Тетрадь No 10
(с 30 августа 1920 по 27 августа 1921)
30 августа 1920 г.
Горят леса, и Петроград утопает в молочном тумане, в котором растерянно блуждает горячее бледно-розовое задыхающееся солнце. Какое-то бредовое ощущение /.../ Целая бездна отделяет беспечного Морица от Морица -- девушки с встревоженной душой, которая пишет сегодня.
Итак, 19 августа мы поехали в Тарховку впятером -- дружная компания, которую я прозвала "рукой". Мизинец -- ртутная Катя, безымянный -- он же Макс, он же Памбэ; средний -- солидная, добродетельная Рая, я -- указательный. И большой -- Pousse -- Лозинский.
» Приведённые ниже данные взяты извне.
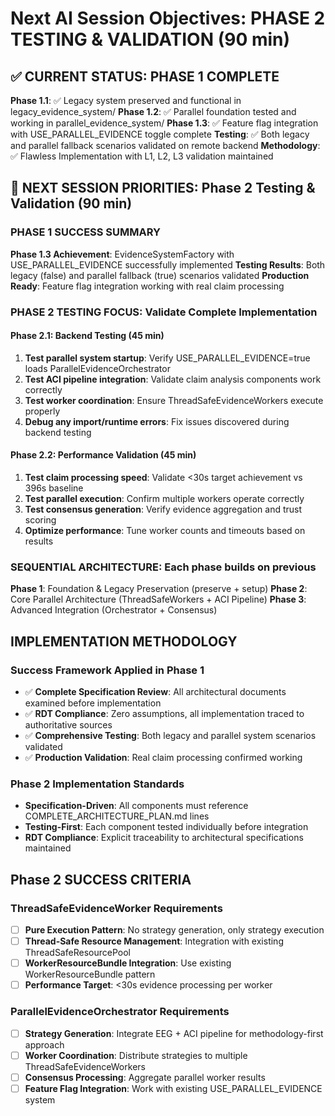 # Next AI Session Objectives: PHASE 2 TESTING & VALIDATION (90 min)

## ✅ CURRENT STATUS: PHASE 1 COMPLETE

**Phase 1.1**: ✅ Legacy system preserved and functional in legacy_evidence_system/
**Phase 1.2**: ✅ Parallel foundation tested and working in parallel_evidence_system/
**Phase 1.3**: ✅ Feature flag integration with USE_PARALLEL_EVIDENCE toggle complete
**Testing**: ✅ Both legacy and parallel fallback scenarios validated on remote backend
**Methodology**: ✅ Flawless Implementation with L1, L2, L3 validation maintained

## 🎯 NEXT SESSION PRIORITIES: Phase 2 Testing & Validation (90 min)

### **PHASE 1 SUCCESS SUMMARY**
**Phase 1.3 Achievement**: EvidenceSystemFactory with USE_PARALLEL_EVIDENCE successfully implemented
**Testing Results**: Both legacy (false) and parallel fallback (true) scenarios validated
**Production Ready**: Feature flag integration working with real claim processing

### **PHASE 2 TESTING FOCUS: Validate Complete Implementation**

#### **Phase 2.1: Backend Testing (45 min)**
1. **Test parallel system startup**: Verify USE_PARALLEL_EVIDENCE=true loads ParallelEvidenceOrchestrator
2. **Test ACI pipeline integration**: Validate claim analysis components work correctly
3. **Test worker coordination**: Ensure ThreadSafeEvidenceWorkers execute properly
4. **Debug any import/runtime errors**: Fix issues discovered during backend testing

#### **Phase 2.2: Performance Validation (45 min)**
1. **Test claim processing speed**: Validate <30s target achievement vs 396s baseline
2. **Test parallel execution**: Confirm multiple workers operate correctly
3. **Test consensus generation**: Verify evidence aggregation and trust scoring
4. **Optimize performance**: Tune worker counts and timeouts based on results

### **SEQUENTIAL ARCHITECTURE**: Each phase builds on previous
**Phase 1**: Foundation & Legacy Preservation (preserve + setup)
**Phase 2**: Core Parallel Architecture (ThreadSafeWorkers + ACI Pipeline)
**Phase 3**: Advanced Integration (Orchestrator + Consensus)

## **IMPLEMENTATION METHODOLOGY**

### **Success Framework Applied in Phase 1**
- ✅ **Complete Specification Review**: All architectural documents examined before implementation
- ✅ **RDT Compliance**: Zero assumptions, all implementation traced to authoritative sources
- ✅ **Comprehensive Testing**: Both legacy and parallel system scenarios validated
- ✅ **Production Validation**: Real claim processing confirmed working

### **Phase 2 Implementation Standards**
- **Specification-Driven**: All components must reference COMPLETE_ARCHITECTURE_PLAN.md lines
- **Testing-First**: Each component tested individually before integration
- **RDT Compliance**: Explicit traceability to architectural specifications maintained

## **Phase 2 SUCCESS CRITERIA**

### **ThreadSafeEvidenceWorker Requirements**
- [ ] **Pure Execution Pattern**: No strategy generation, only strategy execution
- [ ] **Thread-Safe Resource Management**: Integration with existing ThreadSafeResourcePool
- [ ] **WorkerResourceBundle Integration**: Use existing WorkerResourceBundle pattern
- [ ] **Performance Target**: <30s evidence processing per worker

### **ParallelEvidenceOrchestrator Requirements**
- [ ] **Strategy Generation**: Integrate EEG + ACI pipeline for methodology-first approach
- [ ] **Worker Coordination**: Distribute strategies to multiple ThreadSafeEvidenceWorkers
- [ ] **Consensus Processing**: Aggregate parallel worker results
- [ ] **Feature Flag Integration**: Work with existing USE_PARALLEL_EVIDENCE system
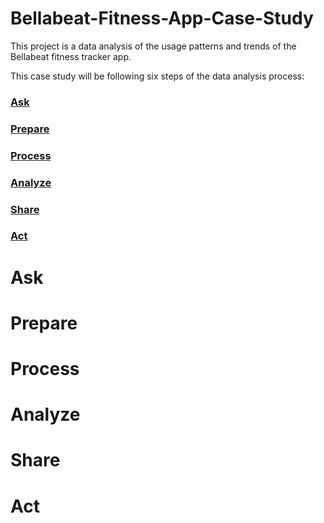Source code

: # Bellabeat-Fitness-App-Case-Study

This project is a data analysis of the usage patterns and trends of the Bellabeat fitness tracker app. 


This case study will be following six steps of the data analysis process: 


### [Ask](#1-ask)
### [Prepare](#2-prepare)
### [Process](#3-process)
### [Analyze](#4-analyze)
### [Share](#5-share)
### [Act](#6-act)


# Ask
# Prepare
# Process
# Analyze
# Share
# Act
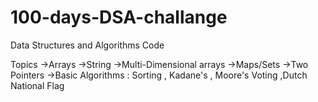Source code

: # 100-days-DSA-challange
Data Structures and Algorithms Code

Topics
->Arrays
->String
->Multi-Dimensional arrays
->Maps/Sets
->Two Pointers
->Basic Algorithms : Sorting , Kadane's , Moore's Voting ,Dutch National Flag 


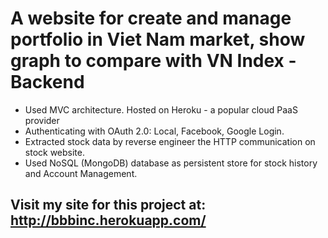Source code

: # A website for create and manage portfolio in Viet Nam market, show graph to compare with VN Index - Backend

- Used MVC architecture. Hosted on Heroku - a popular cloud PaaS provider
- Authenticating with OAuth 2.0: Local, Facebook, Google Login.
- Extracted stock data by reverse engineer the HTTP communication on stock website.
- Used NoSQL (MongoDB) database as persistent store for stock history and Account Management.

## Visit my site for this project at: http://bbbinc.herokuapp.com/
Там Maître, читал Уэльса "Калитка в стене". Она открывалась, когда действительность остро давала себя чувствовать. Герой вошел однажды и упал в известковую яму, когда хотел покинуть обычное. Вошла бы я в зеленую калитку, если бы знала, что благодаря этому потеряю большое, реальное, будущее счастье?
Когда мы поднялись наверх, то перед сном улеглись на соломе в комнате Maîtr'a.
Я лежала первая от окна, потом -- он, потом -- все девочки.
Я заложила руки под голову. Вдруг мне показалось, что Maître положил голову на мой локоть, я не могла сказать наверное, т.к. рука затекла от неудобной позы и не двигалась /.../ Мне показалось, что открылась зеленая калитка в сад сновидений, где пантеры играют в мяч.
В пятницу 27 августа опять покатили в Тарховку в том же составе "руки". Я придумала Maîtr'у прозвание Chère-folle. Он читал что-то об орхидеях, куря трубку с крепкой махоркой.
В городе туман, белый, душный, от дыма горящих лесов.